In general, implantable brain devices are not designed to supplant control; rather, they supplement it by tackling a repertoire of diverse symptoms (Glannon Citation2014). On a first approximation, predictive and advisory functionalities are consistent with autonomy, but only insofar as they restore or sustain optimal levels of control. The ethical concern, which is the focus of this article, is whether a technologically self-controlled individual may experience a sense of autonomy while being fully under the influence of predictive and advisory functionalities. The potential threat to her or his autonomy is that implanted individuals have no control over the predictions and advice produced by these devices while choosing to act in accordance with these predictions and advice. Consequently, the threat to autonomy is not external but rather internal to the individual (Glannon Citation2014; Muller and Walter Citation2010).

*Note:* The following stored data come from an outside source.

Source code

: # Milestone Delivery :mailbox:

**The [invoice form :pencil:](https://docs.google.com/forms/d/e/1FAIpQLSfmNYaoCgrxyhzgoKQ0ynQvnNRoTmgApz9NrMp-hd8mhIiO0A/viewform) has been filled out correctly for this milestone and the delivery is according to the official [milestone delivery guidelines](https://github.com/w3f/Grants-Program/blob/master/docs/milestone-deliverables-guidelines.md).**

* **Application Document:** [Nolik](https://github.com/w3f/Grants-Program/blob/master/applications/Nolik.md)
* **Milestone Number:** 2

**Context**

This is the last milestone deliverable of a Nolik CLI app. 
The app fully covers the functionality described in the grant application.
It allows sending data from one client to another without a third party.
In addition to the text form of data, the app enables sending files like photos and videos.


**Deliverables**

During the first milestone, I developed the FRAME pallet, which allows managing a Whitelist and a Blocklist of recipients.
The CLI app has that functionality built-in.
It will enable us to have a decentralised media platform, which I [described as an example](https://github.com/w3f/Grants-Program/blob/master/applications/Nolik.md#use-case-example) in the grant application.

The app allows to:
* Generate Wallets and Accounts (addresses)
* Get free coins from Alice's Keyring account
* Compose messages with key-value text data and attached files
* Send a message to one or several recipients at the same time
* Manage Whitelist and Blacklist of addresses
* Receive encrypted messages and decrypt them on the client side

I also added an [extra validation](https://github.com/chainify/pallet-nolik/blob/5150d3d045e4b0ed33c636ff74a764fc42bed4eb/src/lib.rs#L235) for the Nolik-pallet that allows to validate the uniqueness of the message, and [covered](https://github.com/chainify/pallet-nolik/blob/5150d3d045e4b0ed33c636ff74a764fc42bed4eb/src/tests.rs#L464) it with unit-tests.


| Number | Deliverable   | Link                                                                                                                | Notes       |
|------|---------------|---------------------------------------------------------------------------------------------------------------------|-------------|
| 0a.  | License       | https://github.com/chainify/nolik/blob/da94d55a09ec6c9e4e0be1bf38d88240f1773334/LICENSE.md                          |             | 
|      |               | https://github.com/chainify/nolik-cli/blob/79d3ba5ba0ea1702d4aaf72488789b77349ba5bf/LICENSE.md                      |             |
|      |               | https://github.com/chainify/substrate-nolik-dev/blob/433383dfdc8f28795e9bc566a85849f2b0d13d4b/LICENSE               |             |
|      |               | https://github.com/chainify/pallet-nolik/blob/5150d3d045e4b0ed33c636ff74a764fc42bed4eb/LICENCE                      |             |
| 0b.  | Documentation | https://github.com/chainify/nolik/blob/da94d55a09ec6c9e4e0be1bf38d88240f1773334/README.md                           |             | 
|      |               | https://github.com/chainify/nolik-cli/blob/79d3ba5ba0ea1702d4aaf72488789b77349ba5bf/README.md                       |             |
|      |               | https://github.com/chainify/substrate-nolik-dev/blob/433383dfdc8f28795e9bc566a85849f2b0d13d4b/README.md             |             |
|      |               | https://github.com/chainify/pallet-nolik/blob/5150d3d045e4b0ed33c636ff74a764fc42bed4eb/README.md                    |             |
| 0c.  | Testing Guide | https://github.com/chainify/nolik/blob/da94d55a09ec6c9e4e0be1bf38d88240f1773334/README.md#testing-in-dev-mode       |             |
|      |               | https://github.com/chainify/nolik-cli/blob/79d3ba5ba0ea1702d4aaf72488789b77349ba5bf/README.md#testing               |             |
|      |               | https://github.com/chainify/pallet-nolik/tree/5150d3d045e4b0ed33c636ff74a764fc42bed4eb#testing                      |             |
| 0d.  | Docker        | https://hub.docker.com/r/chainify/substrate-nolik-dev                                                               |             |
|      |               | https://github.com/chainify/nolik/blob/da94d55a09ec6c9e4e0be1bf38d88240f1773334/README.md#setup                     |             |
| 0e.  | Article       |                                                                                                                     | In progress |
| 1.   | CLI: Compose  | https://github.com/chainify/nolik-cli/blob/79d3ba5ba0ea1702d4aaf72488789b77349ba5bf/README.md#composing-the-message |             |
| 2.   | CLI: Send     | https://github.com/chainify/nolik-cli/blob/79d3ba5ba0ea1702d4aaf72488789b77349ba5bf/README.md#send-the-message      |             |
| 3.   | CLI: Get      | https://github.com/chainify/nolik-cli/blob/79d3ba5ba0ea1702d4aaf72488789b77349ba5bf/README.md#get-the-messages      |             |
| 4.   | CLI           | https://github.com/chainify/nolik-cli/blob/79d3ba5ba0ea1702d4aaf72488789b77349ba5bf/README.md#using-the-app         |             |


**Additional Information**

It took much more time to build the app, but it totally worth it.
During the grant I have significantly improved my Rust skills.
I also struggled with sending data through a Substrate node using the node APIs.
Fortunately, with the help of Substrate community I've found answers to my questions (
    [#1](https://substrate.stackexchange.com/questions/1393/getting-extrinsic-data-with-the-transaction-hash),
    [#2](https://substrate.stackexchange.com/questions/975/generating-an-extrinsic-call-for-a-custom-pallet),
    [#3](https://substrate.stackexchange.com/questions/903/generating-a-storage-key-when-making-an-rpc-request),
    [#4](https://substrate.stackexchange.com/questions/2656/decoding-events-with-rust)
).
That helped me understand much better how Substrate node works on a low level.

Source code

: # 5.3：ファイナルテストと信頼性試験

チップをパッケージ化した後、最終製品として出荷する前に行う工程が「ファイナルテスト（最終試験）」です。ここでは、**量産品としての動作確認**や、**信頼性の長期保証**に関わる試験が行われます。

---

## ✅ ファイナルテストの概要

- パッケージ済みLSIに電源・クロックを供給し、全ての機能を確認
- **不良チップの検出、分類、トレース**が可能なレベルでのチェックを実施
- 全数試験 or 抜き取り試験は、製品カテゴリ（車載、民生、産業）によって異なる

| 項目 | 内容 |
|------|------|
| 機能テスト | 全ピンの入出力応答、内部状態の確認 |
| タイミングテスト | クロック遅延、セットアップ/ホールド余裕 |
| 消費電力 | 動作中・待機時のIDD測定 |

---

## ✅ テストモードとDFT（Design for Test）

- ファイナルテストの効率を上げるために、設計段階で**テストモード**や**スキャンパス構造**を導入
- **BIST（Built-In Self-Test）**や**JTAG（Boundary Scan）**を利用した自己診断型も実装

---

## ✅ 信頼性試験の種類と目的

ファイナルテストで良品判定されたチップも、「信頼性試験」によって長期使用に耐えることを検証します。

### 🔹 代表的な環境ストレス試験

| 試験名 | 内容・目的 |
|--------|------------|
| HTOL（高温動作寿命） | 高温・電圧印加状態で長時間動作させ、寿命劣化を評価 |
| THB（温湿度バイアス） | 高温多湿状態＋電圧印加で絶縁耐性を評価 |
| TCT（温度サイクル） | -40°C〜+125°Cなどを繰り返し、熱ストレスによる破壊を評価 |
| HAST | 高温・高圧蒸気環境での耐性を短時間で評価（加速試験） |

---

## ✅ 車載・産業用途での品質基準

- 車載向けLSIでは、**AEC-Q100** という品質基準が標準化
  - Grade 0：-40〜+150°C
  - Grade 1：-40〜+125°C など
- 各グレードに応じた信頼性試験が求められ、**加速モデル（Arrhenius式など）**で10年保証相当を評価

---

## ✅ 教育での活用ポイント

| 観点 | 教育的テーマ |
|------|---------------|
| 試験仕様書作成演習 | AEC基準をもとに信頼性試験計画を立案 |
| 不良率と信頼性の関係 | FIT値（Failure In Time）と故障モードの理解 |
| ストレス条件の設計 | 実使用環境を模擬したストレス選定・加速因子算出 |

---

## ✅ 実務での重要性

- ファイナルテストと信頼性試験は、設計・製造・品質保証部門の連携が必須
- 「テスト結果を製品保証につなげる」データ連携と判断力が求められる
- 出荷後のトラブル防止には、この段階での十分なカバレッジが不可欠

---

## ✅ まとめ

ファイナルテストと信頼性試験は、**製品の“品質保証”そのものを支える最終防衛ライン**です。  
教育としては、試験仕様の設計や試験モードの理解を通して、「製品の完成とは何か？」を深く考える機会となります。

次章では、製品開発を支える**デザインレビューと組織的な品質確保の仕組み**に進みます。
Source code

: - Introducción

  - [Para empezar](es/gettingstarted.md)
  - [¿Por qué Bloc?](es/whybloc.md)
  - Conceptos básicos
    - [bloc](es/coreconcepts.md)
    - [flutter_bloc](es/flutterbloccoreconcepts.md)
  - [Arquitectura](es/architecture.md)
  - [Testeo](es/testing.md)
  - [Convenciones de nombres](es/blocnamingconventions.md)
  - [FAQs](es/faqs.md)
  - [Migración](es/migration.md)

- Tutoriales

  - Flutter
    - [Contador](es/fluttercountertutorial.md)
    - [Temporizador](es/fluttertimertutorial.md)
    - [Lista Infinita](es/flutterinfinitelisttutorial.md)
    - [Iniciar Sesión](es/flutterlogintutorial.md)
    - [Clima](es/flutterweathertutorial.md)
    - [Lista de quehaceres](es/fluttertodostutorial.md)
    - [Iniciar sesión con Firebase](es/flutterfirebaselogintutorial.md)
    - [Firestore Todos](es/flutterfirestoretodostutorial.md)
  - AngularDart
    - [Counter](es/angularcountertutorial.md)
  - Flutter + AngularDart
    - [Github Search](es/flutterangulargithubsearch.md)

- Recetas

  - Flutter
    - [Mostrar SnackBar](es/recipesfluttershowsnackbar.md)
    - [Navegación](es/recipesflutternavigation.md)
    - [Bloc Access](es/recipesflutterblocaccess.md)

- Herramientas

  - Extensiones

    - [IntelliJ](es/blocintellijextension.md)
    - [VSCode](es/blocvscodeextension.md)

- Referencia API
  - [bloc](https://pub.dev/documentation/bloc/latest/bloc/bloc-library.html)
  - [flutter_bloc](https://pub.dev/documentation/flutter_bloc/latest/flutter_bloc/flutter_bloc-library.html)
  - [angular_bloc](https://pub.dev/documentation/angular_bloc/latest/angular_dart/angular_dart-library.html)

In bioethics and neuroethics, the concept of autonomy has generally been defended as involving conditions such as (1) intention (volitions), (2) competence (capacity to appreciate right and wrong and determine oneself accordingly), (3) absence of external controlling influences (freedom from external forces), and (4) absence of internal controlling influences (freedom from internal coercive influences) (Beauchamp and Childress Citation2013; Muller and Walter Citation2010). Autonomy is a conditio sine qua non for evaluating postoperative iatrogenic harms to implanted patients. However, with reversible neurosurgery intervention involving implanted brain devices (e.g., deep brain stimulation), there is an ongoing debate about how we should respect a patient's postoperative autonomy (Muller and Walter Citation2010; Wardrope Citation2013; Lipsman and Glannon 2013; Kraemer Citation2013; Baylis Citation2013; Gilbert Citation2013a).
The question that interests us now is how we might understand whether predictive and advisory functionalities could threaten a patient's postoperative sense of autonomy. Specifically, we conducted a pilot study that sought to understand the various ways that patients phenomenologically experienced predictive and advisory brain devices. The accounts explaining patients' experiences will help shed light on how they may potentially compromise patient autonomy.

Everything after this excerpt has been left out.